Figure 1.
Growth rate as a function of eGFP expression in different growth media.
A. Growth rate plotted as a function of eGFP mass fraction of dry cell weight (d.c.w.) for promoter variants grown in M9 (blue open squares), M9-CA (green open triangles), and LB (red open circles). Dashed lines are best linear fits of each dataset. B. Relative growth rate plotted as a function of eGFP mass fraction of d.c.w. for promoter variants. The growth rate is normalized to the maximum growth rate in the absence of gene expression. The dashed olive lines represent the range of values from theoretical predictions. Error bars represent one standard deviation of at least two independent measurements.
Figure 2.
Growth rate dependence on amidase expression in different E. coli strains.
A. Sample Western blot of pJK_proB_amiE expressed in E. coli TUNER. T – total cell lysate, I – insoluble fraction of the cell lysate, S – soluble fraction of cell lysate. B. Quantification of insoluble amiE relative to total amiE expressed for plasmid pJK_proB_amiE expressed in TUNER and in MG1655rph+. The percentage of insoluble amiE was determined by Western blots, while the absolute amount of soluble amiE was determined by enzyme assay of total cell lysates. C. Relative growth rate plotted as a function of soluble (open symbols) or total (insoluble plus soluble; closed symbols) amiE mass fraction of d.c.w. for promoter variants grown in M9-CA for E. coli TUNER (orange circles) or MG1655rph+ (blue diamonds). Error bars represent one standard deviation of at least three independent measurements. The solid lines represent linear best fits through the combined datasets. The dashed olive lines represent the range of values from theoretical predictions.
Figure 3.
Experimental validation of predicted promoter strengths.

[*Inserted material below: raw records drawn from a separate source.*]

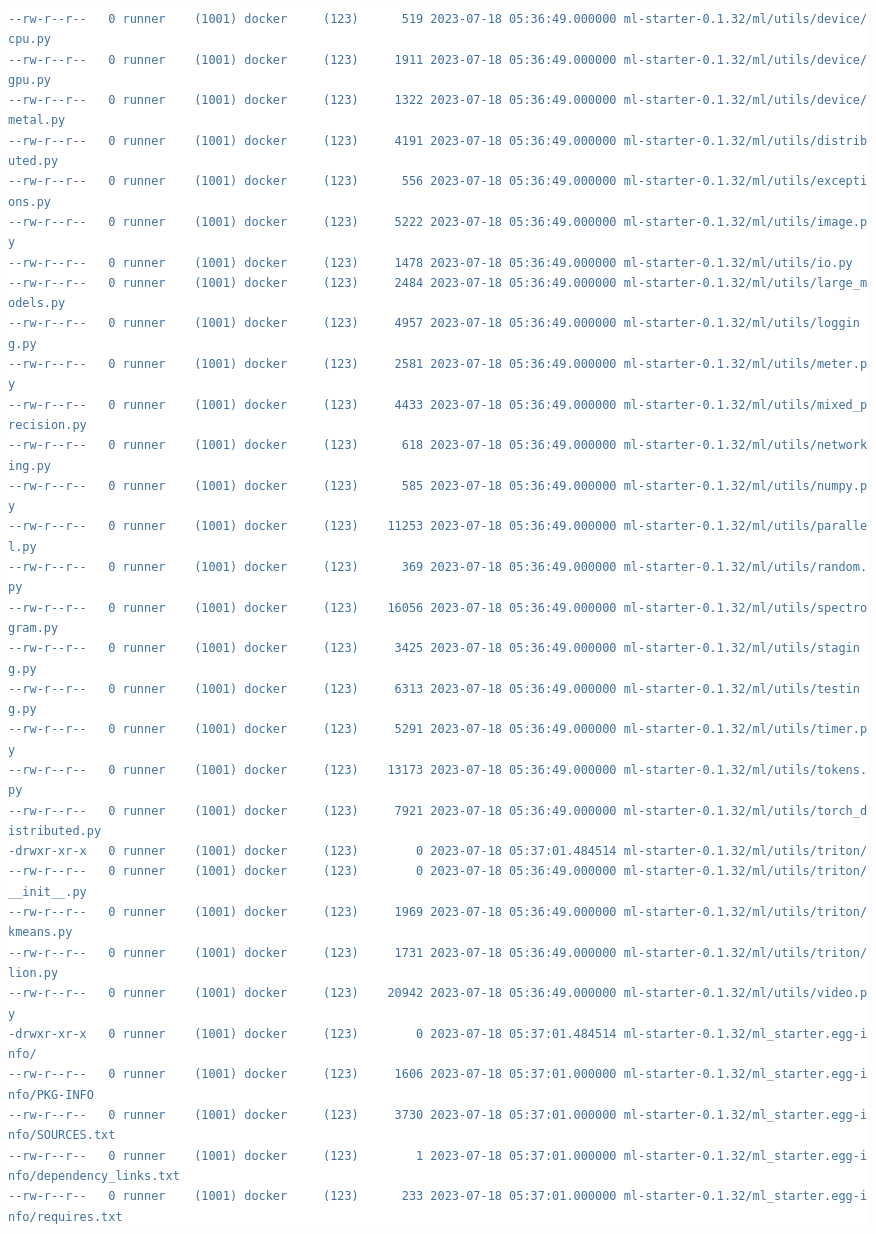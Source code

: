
 ```diff
--rw-r--r--   0 runner    (1001) docker     (123)      519 2023-07-18 05:36:49.000000 ml-starter-0.1.32/ml/utils/device/cpu.py
--rw-r--r--   0 runner    (1001) docker     (123)     1911 2023-07-18 05:36:49.000000 ml-starter-0.1.32/ml/utils/device/gpu.py
--rw-r--r--   0 runner    (1001) docker     (123)     1322 2023-07-18 05:36:49.000000 ml-starter-0.1.32/ml/utils/device/metal.py
--rw-r--r--   0 runner    (1001) docker     (123)     4191 2023-07-18 05:36:49.000000 ml-starter-0.1.32/ml/utils/distributed.py
--rw-r--r--   0 runner    (1001) docker     (123)      556 2023-07-18 05:36:49.000000 ml-starter-0.1.32/ml/utils/exceptions.py
--rw-r--r--   0 runner    (1001) docker     (123)     5222 2023-07-18 05:36:49.000000 ml-starter-0.1.32/ml/utils/image.py
--rw-r--r--   0 runner    (1001) docker     (123)     1478 2023-07-18 05:36:49.000000 ml-starter-0.1.32/ml/utils/io.py
--rw-r--r--   0 runner    (1001) docker     (123)     2484 2023-07-18 05:36:49.000000 ml-starter-0.1.32/ml/utils/large_models.py
--rw-r--r--   0 runner    (1001) docker     (123)     4957 2023-07-18 05:36:49.000000 ml-starter-0.1.32/ml/utils/logging.py
--rw-r--r--   0 runner    (1001) docker     (123)     2581 2023-07-18 05:36:49.000000 ml-starter-0.1.32/ml/utils/meter.py
--rw-r--r--   0 runner    (1001) docker     (123)     4433 2023-07-18 05:36:49.000000 ml-starter-0.1.32/ml/utils/mixed_precision.py
--rw-r--r--   0 runner    (1001) docker     (123)      618 2023-07-18 05:36:49.000000 ml-starter-0.1.32/ml/utils/networking.py
--rw-r--r--   0 runner    (1001) docker     (123)      585 2023-07-18 05:36:49.000000 ml-starter-0.1.32/ml/utils/numpy.py
--rw-r--r--   0 runner    (1001) docker     (123)    11253 2023-07-18 05:36:49.000000 ml-starter-0.1.32/ml/utils/parallel.py
--rw-r--r--   0 runner    (1001) docker     (123)      369 2023-07-18 05:36:49.000000 ml-starter-0.1.32/ml/utils/random.py
--rw-r--r--   0 runner    (1001) docker     (123)    16056 2023-07-18 05:36:49.000000 ml-starter-0.1.32/ml/utils/spectrogram.py
--rw-r--r--   0 runner    (1001) docker     (123)     3425 2023-07-18 05:36:49.000000 ml-starter-0.1.32/ml/utils/staging.py
--rw-r--r--   0 runner    (1001) docker     (123)     6313 2023-07-18 05:36:49.000000 ml-starter-0.1.32/ml/utils/testing.py
--rw-r--r--   0 runner    (1001) docker     (123)     5291 2023-07-18 05:36:49.000000 ml-starter-0.1.32/ml/utils/timer.py
--rw-r--r--   0 runner    (1001) docker     (123)    13173 2023-07-18 05:36:49.000000 ml-starter-0.1.32/ml/utils/tokens.py
--rw-r--r--   0 runner    (1001) docker     (123)     7921 2023-07-18 05:36:49.000000 ml-starter-0.1.32/ml/utils/torch_distributed.py
-drwxr-xr-x   0 runner    (1001) docker     (123)        0 2023-07-18 05:37:01.484514 ml-starter-0.1.32/ml/utils/triton/
--rw-r--r--   0 runner    (1001) docker     (123)        0 2023-07-18 05:36:49.000000 ml-starter-0.1.32/ml/utils/triton/__init__.py
--rw-r--r--   0 runner    (1001) docker     (123)     1969 2023-07-18 05:36:49.000000 ml-starter-0.1.32/ml/utils/triton/kmeans.py
--rw-r--r--   0 runner    (1001) docker     (123)     1731 2023-07-18 05:36:49.000000 ml-starter-0.1.32/ml/utils/triton/lion.py
--rw-r--r--   0 runner    (1001) docker     (123)    20942 2023-07-18 05:36:49.000000 ml-starter-0.1.32/ml/utils/video.py
-drwxr-xr-x   0 runner    (1001) docker     (123)        0 2023-07-18 05:37:01.484514 ml-starter-0.1.32/ml_starter.egg-info/
--rw-r--r--   0 runner    (1001) docker     (123)     1606 2023-07-18 05:37:01.000000 ml-starter-0.1.32/ml_starter.egg-info/PKG-INFO
--rw-r--r--   0 runner    (1001) docker     (123)     3730 2023-07-18 05:37:01.000000 ml-starter-0.1.32/ml_starter.egg-info/SOURCES.txt
--rw-r--r--   0 runner    (1001) docker     (123)        1 2023-07-18 05:37:01.000000 ml-starter-0.1.32/ml_starter.egg-info/dependency_links.txt
--rw-r--r--   0 runner    (1001) docker     (123)      233 2023-07-18 05:37:01.000000 ml-starter-0.1.32/ml_starter.egg-info/requires.txt
```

For each promoter variant driving eGFP expression, the bundled promoter activity α (A), αo (C), and eGFP mass fraction (B,D) of cells grown in M9-CA are plotted against values of cells grown in M9 (blue open squares) or LB (red open circles). Dashed lines indicate the predictions from the promoter activity model in the absence (A,B) or presence (C,D) of a correction term for promoter activity under weaker growth rates. Note the strong deviations from prediction in the absence of the correction term when cells are grown in M9. Error bars are one standard deviation from at least two independent measurements.
Figure 4.
The protein fraction of dry cell weight (ΦU, triangles) and relative growth rate (μ/μmax, squares) necessary to support a flux of 10 mmol product per gDCW per h is plotted against the number of pathway enzymes involved in a secondary metabolic pathway.
Each enzyme is assumed to have a turnover number of 2.6 s−1 (the median value for secondary pathway enzymes) and have a molecular weight of 40 kDa. Because saturating kinetics and reaction irreversibility are assumed, this is strictly a lower bound on the fitness cost. Lines are guides for the eye.